Мы уже знаем, что Анненков был талантливым кавалеристом и непременно брал призы на всех соревнованиях по выездке лошади, скачкам, рубке лозы. Но он был не только отличным наездником, но и обладал такой выносливостью, что был способен целыми днями не слезать с седла. После землетрясений 1910–1911 годов в Верном "лихие офицеры-сибиряки хорунжие Анненков и Иванов помчались через замёрзшую Или в Пржевальск, о котором не было никаких известий. Из Джаркента они выехали 26 декабря в 8 часов 15 минут утра, а 31 декабря в 3 часа дня они уже вернулись в Джаркент, пройдя за 5 дней и 6 часов 555 вёрст, причём величина дневного перехода доходила до 133 вёрст, а ехать им пришлось по пустыне, в суровое зимнее время, через перевалы, занесённые снегом, терпя голод и холод… Будь такой подвиг совершён в России, были бы и награды… Здесь же - благодарность в приказе по бригаде. И всё. Здесь это дело: лишения, непрерывный поход, суровые ночлеги - вещь обыкновенная, потому, что это суровый край, объятый войною".
Уже зная Анненкова как организатора и командующего партизанской армией и наслышанный, в основном из советских источников, о "подвигах" этой армии в Семиречье, П.Н. Краснов вспоминает о том, что Анненкову ещё в молодости была присуща идеализация атаманства, разбойничества, ватажничества, повстанчества:
"Когда он был ещё в 1-м Сибирском казачьем Ермака Тимофеева полку, в наших с ним долгих поездках с учебной командой по горам и пустыням Приилийского края, он часто и охотно говорил со мною о Степане Разине, о Пугачёве, о разбое, о романтической удали разбойничьей жизни. Кипела в нём цыганская кровь. Любимой песней его была разинская "Схороните меня, братцы, между трёх дорог…".
Бывало, запоют его песенники, Анненков обернётся ко мне и скажет:
- Вот это - смерть!

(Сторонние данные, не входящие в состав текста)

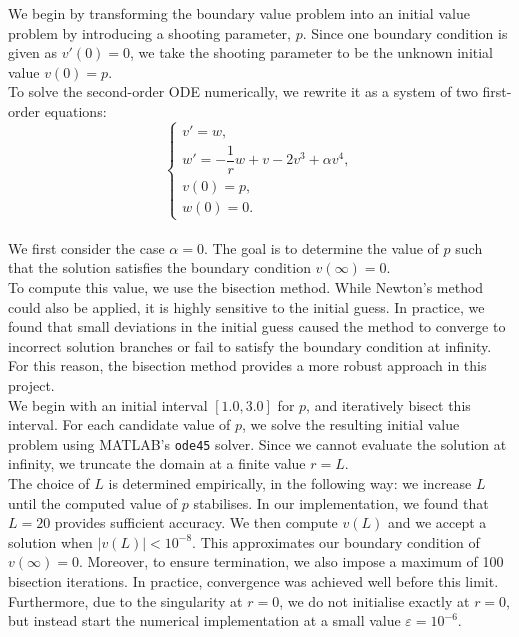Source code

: \documentclass[12pt]{article}
\begin{document}
We begin by transforming the boundary value problem into an initial value problem by introducing a shooting parameter, $p$. Since one boundary condition is given as $v'(0) = 0$, we take the shooting parameter to be the unknown initial value $v(0) = p$.\\

To solve the second-order ODE numerically, we rewrite it as a system of two first-order equations:\\
\[
\begin{cases}
v' = w, \\
w' = -\dfrac{1}{r}w + v - 2v^3 + \alpha v^4, \\
v(0) = p, \\
w(0) = 0.
\end{cases}
\]\\

We first consider the case $\alpha = 0$. The goal is to determine the value of $p$ such that the solution satisfies the boundary condition $v(\infty) = 0$.\\

To compute this value, we use the bisection method. While Newton's method could also be applied, it is highly sensitive to the initial guess. In practice, we found that small deviations in the initial guess caused the method to converge to incorrect solution branches or fail to satisfy the boundary condition at infinity. For this reason, the bisection method provides a more robust approach in this project.\\

We begin with an initial interval $[1.0, 3.0]$ for $p$, and iteratively bisect this interval. For each candidate value of $p$, we solve the resulting initial value problem using MATLAB's \texttt{ode45} solver. Since we cannot evaluate the solution at infinity, we truncate the domain at a finite value $r = L$. \\

The choice of $L$ is determined empirically, in the following way: we increase $L$ until the computed value of $p$ stabilises. In our implementation, we found that $L = 20$ provides sufficient accuracy. We then compute $v(L)$ and we accept a solution when $|v(L)| < 10^{-8}$. This approximates our boundary condition of $v(\infty) = 0$. Moreover, to ensure termination, we also impose a maximum of 100 bisection iterations. In practice, convergence was achieved well before this limit.\\

Furthermore, due to the singularity at $r = 0$, we do not initialise exactly at $r = 0$, but instead start the numerical implementation at a small value $\varepsilon = 10^{-6}$.\\
\end{document}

Господин полковник, Вы не находите, что так это хорошо покоиться одному на вольной земле между трёх Российских дорог?
Его глаза блестят, в них дрожит так несвойственная Анненкову слеза".
Отношение к Анненкову офицеров полка было различно: одни восхищались им, другие - ненавидели. "Не только как серьёзного соперника, но и по моральным причинам", - отмечает П.Н. Краснов, но каковы эти причины, не уточняет. Сам Анненков ни с кем не сближался, и это отмечали многие мемуаристы, без всяких оснований обвиняя его в надменности, высокомерии, зазнайстве, самовлюблённости. В своё время это бесило некоторых из них и в дальнейшем дало повод вложить свою лепту в формирование отрицательного имиджа Анненкова. Одним из таких сослуживцев был Н.П. Волосников. В своих письменных показаниях против Анненкова он свидетельствовал:
"Анненков был тщеславен, не курил, не пил спиртных напитков, чуждался женщин, друзей никогда не имел и его за друга никто не считал как человека, который в любое время мог подложить пакость. Всё офицерство его игнорировало как ненадёжного товарища и плута".
Характеристика Анненкова - участника Великой войны - блестяща. О его храбрости, дерзких рейдах по тылам немцев во главе казачьей партизанской сотни ходили легенды, а о заслугах перед Родиной говорят чин есаула и тринадцать боевых наград, причём не только российских, но и иностранных: Георгиевский крест, Георгиевское оружие, французский крест Почётного легиона, английская золотая медаль "За храбрость" и другие. В боях Анненков был 8 раз ранен.
Большую храбрость Анненкова во время войны отмечал на суде даже общественный обвинитель Павловский. "Я считаю его человеком большой храбрости во время войны", - говорил он в своей обвинительной речи.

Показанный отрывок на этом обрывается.